The other day I was walking downtown, I was in a hurry. While crossing the little bridge over the stream, I saw a family of ducks swimming around. A young mom and her two little kids were walking by, they looked to be in a hurry, they didn't look particularly happy but I took a chance and said, hey! did you see the ducks swimming in the stream? And they said, huh? And I pointed at the swimmy ducks and the mom and kids said, "Awww....how CUTE!!" and the little kids laughed and the mom thanked me and it was sweet and I'm glad I took a chance; I could have been mistaken for a weirdo but wasn't and ducks! Yeah.
Today I was in a hurry again, I seem to be in a hurry always, and yet I took a moment to stand on the bridge and look at the ducks. The babies are getting bigger and soon they'll move out, go to college, get jobs, and tattoos and beak grommets or whatever, and so I'm glad I took a moment out of my crazy day to look and see the ducks while they're still youngsters.

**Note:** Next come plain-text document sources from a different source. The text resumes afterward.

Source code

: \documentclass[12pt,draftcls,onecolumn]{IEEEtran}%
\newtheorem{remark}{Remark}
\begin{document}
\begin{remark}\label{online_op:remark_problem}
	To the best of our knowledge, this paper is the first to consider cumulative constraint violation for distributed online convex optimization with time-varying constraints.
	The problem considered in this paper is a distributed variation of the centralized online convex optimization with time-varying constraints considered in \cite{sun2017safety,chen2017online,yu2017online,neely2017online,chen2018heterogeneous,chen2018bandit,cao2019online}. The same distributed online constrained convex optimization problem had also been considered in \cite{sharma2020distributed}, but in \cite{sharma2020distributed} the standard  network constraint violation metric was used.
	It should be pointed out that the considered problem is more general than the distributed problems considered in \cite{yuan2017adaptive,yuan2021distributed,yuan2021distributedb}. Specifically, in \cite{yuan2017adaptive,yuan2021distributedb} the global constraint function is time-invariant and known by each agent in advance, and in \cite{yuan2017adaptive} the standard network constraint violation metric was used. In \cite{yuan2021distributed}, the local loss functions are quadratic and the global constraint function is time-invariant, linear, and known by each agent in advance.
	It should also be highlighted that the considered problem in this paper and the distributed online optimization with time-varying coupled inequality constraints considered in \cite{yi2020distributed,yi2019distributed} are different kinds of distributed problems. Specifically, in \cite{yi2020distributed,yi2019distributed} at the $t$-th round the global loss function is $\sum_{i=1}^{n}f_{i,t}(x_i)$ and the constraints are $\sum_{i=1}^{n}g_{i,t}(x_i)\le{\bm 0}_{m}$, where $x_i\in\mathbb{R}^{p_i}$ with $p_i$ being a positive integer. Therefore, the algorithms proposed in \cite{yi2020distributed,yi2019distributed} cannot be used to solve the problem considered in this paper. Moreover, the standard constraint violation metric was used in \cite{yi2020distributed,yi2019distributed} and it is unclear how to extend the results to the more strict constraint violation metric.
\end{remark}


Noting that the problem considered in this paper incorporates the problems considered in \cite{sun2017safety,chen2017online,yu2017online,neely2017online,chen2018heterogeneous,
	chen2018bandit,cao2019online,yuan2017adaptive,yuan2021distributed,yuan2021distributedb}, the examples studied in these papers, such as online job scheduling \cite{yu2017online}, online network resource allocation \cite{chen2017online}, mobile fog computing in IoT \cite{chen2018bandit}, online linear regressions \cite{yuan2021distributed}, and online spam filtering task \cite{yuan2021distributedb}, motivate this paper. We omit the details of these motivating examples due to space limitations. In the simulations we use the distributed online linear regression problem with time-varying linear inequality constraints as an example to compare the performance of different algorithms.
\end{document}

I realize I often don't take time to stop and see what's going on around me. I will be lost in my own head for days at a time. I think I'm seeing the people around me, but a lull in action brings me up short, I'll find myself staring at one of my kids and they'll appear so different, as though they matured overnight, I'll think, when the hell did they get so grown up? Then I realize I've been looking at them but not seeing them and some significant amount of time has passed. Where the hell was I?
This is human nature, and so I'm stifling the urge to wind this whole thing up neatly by saying something like, "Take time to really see the world, because things change so gosh darn fast, ducks, kids, grow up, you're missing it all blah blah blah blah." But I will refrain, because damn it, if we kept ourselves continually open to the wonder of it all all the fucking time, we'd go insane. Maybe then the real lesson is to be aware that we need to tune out sometimes, it's okay as long as we consciously check back for a few minutes in on a regular basis, and from time to time we can risk pointing out the ducklings to other people and hope that a nice passerby might do the same for us.